Compile the test with CMake. Then:

root@3297547ee6e0:/home/tensorrt-test# python3 create_trt.py

ONNX file created and saved: ./pad_layer.onnx
Converting Model pad_layer.onnx to TensorRT - Version: 10.0.1
[06/03/2025-20:36:52] [TRT] [I] [MemUsageChange] Init CUDA: CPU +17, GPU +0, now: CPU 27, GPU 225 (MiB)
[06/03/2025-20:36:54] [TRT] [I] [MemUsageChange] Init builder kernel library: CPU +1762, GPU +312, now: CPU 1925, GPU 537 (MiB)
parsing model
[06/03/2025-20:36:54] [TRT] [W] ModelImporter.cpp:420: Make sure input pad_sizes has Int64 binding.
model parsed
Network Description
Input ‘input_image’ with shape (1, -1, -1, -1) and dtype DataType.FLOAT
Input ‘pad_sizes’ with shape (8,) and dtype DataType.INT64
Output ‘paded_image’ with shape (-1, -1, -1, -1) and dtype DataType.FLOAT
Profile for Input ‘input_image’ shape (1, -1, -1, -1)
Profile for Input ‘pad_sizes’ shape (8,)
Serializing engine to file: /home/tensorrt-test/pad_layer.trt
[06/03/2025-20:36:54] [TRT] [I] Local timing cache in use. Profiling results in this builder pass will not be stored.
[06/03/2025-20:36:54] [TRT] [I] Detected 2 inputs and 1 output network tensors.
[06/03/2025-20:36:54] [TRT] [I] Total Host Persistent Memory: 0
[06/03/2025-20:36:54] [TRT] [I] Total Device Persistent Memory: 0
[06/03/2025-20:36:54] [TRT] [I] Total Scratch Memory: 0
[06/03/2025-20:36:54] [TRT] [I] Total Activation Memory: 0
[06/03/2025-20:36:54] [TRT] [I] Total Weights Memory: 0
[06/03/2025-20:36:54] [TRT] [I] Engine generation completed in 0.0057974 seconds.
[06/03/2025-20:36:54] [TRT] [I] [MemUsageStats] Peak memory usage of TRT CPU/GPU memory allocators: CPU 0 MiB, GPU 610 MiB
[06/03/2025-20:36:54] [TRT] [I] [MemUsageStats] Peak memory usage during Engine building and serialization: CPU: 3107 MiB

root@3297547ee6e0:/home/tensorrt-test# ./build/tensorrt_test pad_layer.trt input_image.jpg

Load modelEngine file path: pad_layer.trt
Loaded engine size: 0 MiB
[MemUsageChange] TensorRT-managed allocation in IExecutionContext creation: CPU +0, GPU +0, now: CPU 0, GPU 0 (MiB)
Number of IO Tensors: 3
Tensor name: input_image
Tensor Dims: 1 -1 -1 -1
Tensor name: pad_sizes
Tensor Dims: 8
Tensor name: paded_image
Tensor Dims: 1 -1 -1 -1
Segmentation fault (core dumped)

The issue you’re experiencing with TensorRT giving a segmentation fault when using a Resize or Pad layer with dynamic input parameters is likely due to the way TensorRT handles dynamic shapes and input tensors.

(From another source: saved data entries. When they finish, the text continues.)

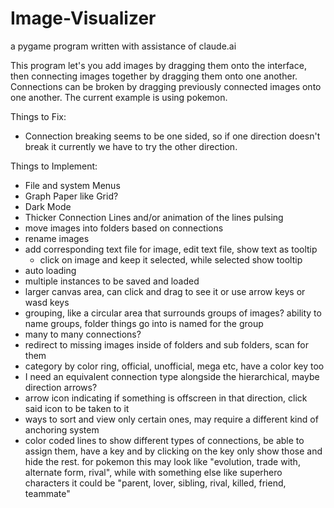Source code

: # Image-Visualizer
a pygame program written with assistance of claude.ai

This program let's you add images by dragging them onto the interface, then connecting images together by dragging them onto one another. Connections can be broken by dragging previously connected images onto one another. The current example is using pokemon. 

Things to Fix:
- Connection breaking seems to be one sided, so if one direction doesn't break it currently we have to try the other direction. 

Things to Implement:
- File and system Menus
- Graph Paper like Grid?
- Dark Mode
- Thicker Connection Lines and/or animation of the lines pulsing
- move images into folders based on connections
- rename images
- add corresponding text file for image, edit text file, show text as tooltip
    - click on image and keep it selected, while selected show tooltip
- auto loading
- multiple instances to be saved and loaded
- larger canvas area, can click and drag to see it or use arrow keys or wasd keys
- grouping, like a circular area that surrounds groups of images? ability to name groups, folder things go into is named for the group
- many to many connections?
- redirect to missing images inside of folders and sub folders, scan for them
- category by color ring, official, unofficial, mega etc, have a color key too
- I need an equivalent connection type alongside the hierarchical, maybe direction arrows?
- arrow icon indicating if something is offscreen in that direction, click said icon to be taken to it
- ways to sort and view only certain ones, may require a different kind of anchoring system
- color coded lines to show different types of connections, be able to assign them, have a key and by clicking on the key only show those and hide the rest. for pokemon this may look like "evolution, trade with, alternate form, rival", while with something else like superhero characters it could be "parent, lover, sibling, rival, killed, friend, teammate"

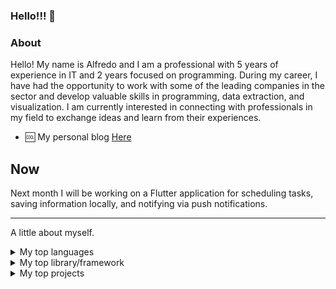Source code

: ### Hello!!! 👋

### About

Hello! My name is Alfredo and I am a professional with 5 years of experience in IT and 2 years focused on programming. During my career, I have had the opportunity to work with some of the leading companies in the sector and develop valuable skills in programming, data extraction, and visualization. I am currently interested in connecting with professionals in my field to exchange ideas and learn from their experiences.

* :cool: My personal blog <a href="https://www.alfredohjr.com.br" target="_blank">Here</a>

## Now

Next month I will be working on a Flutter application for scheduling tasks, saving information locally, and notifying via push notifications.

---

A little about myself.

<details>
  <summary>My top languages</summary>

| Rank | Language      |
|-----:|---------------|
|     1|         Python|
|     2|            SQL|
|     3|     JavaScript|

</details>

<details>
  <summary>My top library/framework</summary>

| Rank | Language      |
|-----:|---------------|
|     1|         Pandas|
|     2|          React|
|     3|         NextJs|
|     4|         Django|

</details>

<details>
  <summary>My top projects</summary>

| Rank | Name            | Language           | Description                                                       |
|-----:|-----------------|--------------------|-------------------------------------------------------------------|
|     1| djangotheforcebe| Python/Django      | The small project with a shop aplication backend                  |
|     2|      mySandBoxV5| Python/Django      | Main functions write in python, send email, format excel and more |
|     3|  nextmyportfolio| JavaScript/Nextjs  | My portfolio, all in NextJs                                       |
|     4|       mytodolist| Flutter            | Study about flutter                                               |
|     5|      ReadBovespa| Python             | The small script to read data from bovespa                        |

</details>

When you put the fixed parameters in the ONNX model, it works normally because the model is compiled with fixed shapes, which allows TensorRT to optimize and allocate memory accordingly. However, when you put the parameters as inputs, TensorRT needs to handle dynamic shapes, which can lead to memory allocation issues.

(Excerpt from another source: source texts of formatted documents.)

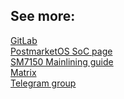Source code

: ## See more:

[GitLab](https://gitlab.com/sm7150-mainline/linux)<br>
[PostmarketOS SoC page](https://wiki.postmarketos.org/wiki/Qualcomm_Snapdragon_730/730G/732G_(SM7150))<br>
[SM7150 Mainlining guide](https://wiki.postmarketos.org/wiki/SM7150_Mainlining)<br>
[Matrix](https://matrix.to/#/#sm7150-mainline:matrix.org)<br>
[Telegram group](https://t.me/sm7150_mainline)<br>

There are a few potential reasons for this segmentation fault:

  1. Memory allocation: TensorRT might be running out of memory when trying to allocate memory for the dynamic input tensors. You can try increasing the memory allocation by setting the workspaceSize property when creating the IExecutionContext object.
  2. Dynamic shape handling: TensorRT might not be handling dynamic shapes correctly. You can try setting the dynamicBatchSize property to true when creating the IBuilder object to enable dynamic batch size handling.
  3. Input tensor binding: The input tensor binding might be incorrect. Make sure that the input tensor binding is correct and that the pad_sizes tensor is bound to the correct input tensor.

To troubleshoot this issue, you can try the following:

  1. Check the TensorRT logs: Check the TensorRT logs to see if there are any error messages or warnings that might indicate the cause of the segmentation fault.
  2. Use the TensorRT debugger: Use the TensorRT debugger to step through the code and see where the segmentation fault is occurring.
  3. Try a different version of TensorRT: Try using a different version of TensorRT to see if the issue is specific to the version you’re using.
  4. Check the ONNX model: Check the ONNX model to make sure that it’s correct and that the input tensors are defined correctly.

In comparison to other platforms, this issue might be specific to the NVIDIA GeForce RTX 3080 and the TensorRT version you’re using. However, it’s also possible that this issue could occur on other platforms with similar configurations.

To resolve this issue, you can try the following:

  1. Update TensorRT: Update TensorRT to the latest version to see if the issue is fixed.
  2. Modify the ONNX model: Modify the ONNX model to use fixed shapes instead of dynamic shapes.
  3. Use a different Resize or Pad layer implementation: Use a different implementation of the Resize or Pad layer that’s optimized for dynamic input tensors.
  4. Increase memory allocation: Increase the memory allocation by setting the workspaceSize property when creating the IExecutionContext object.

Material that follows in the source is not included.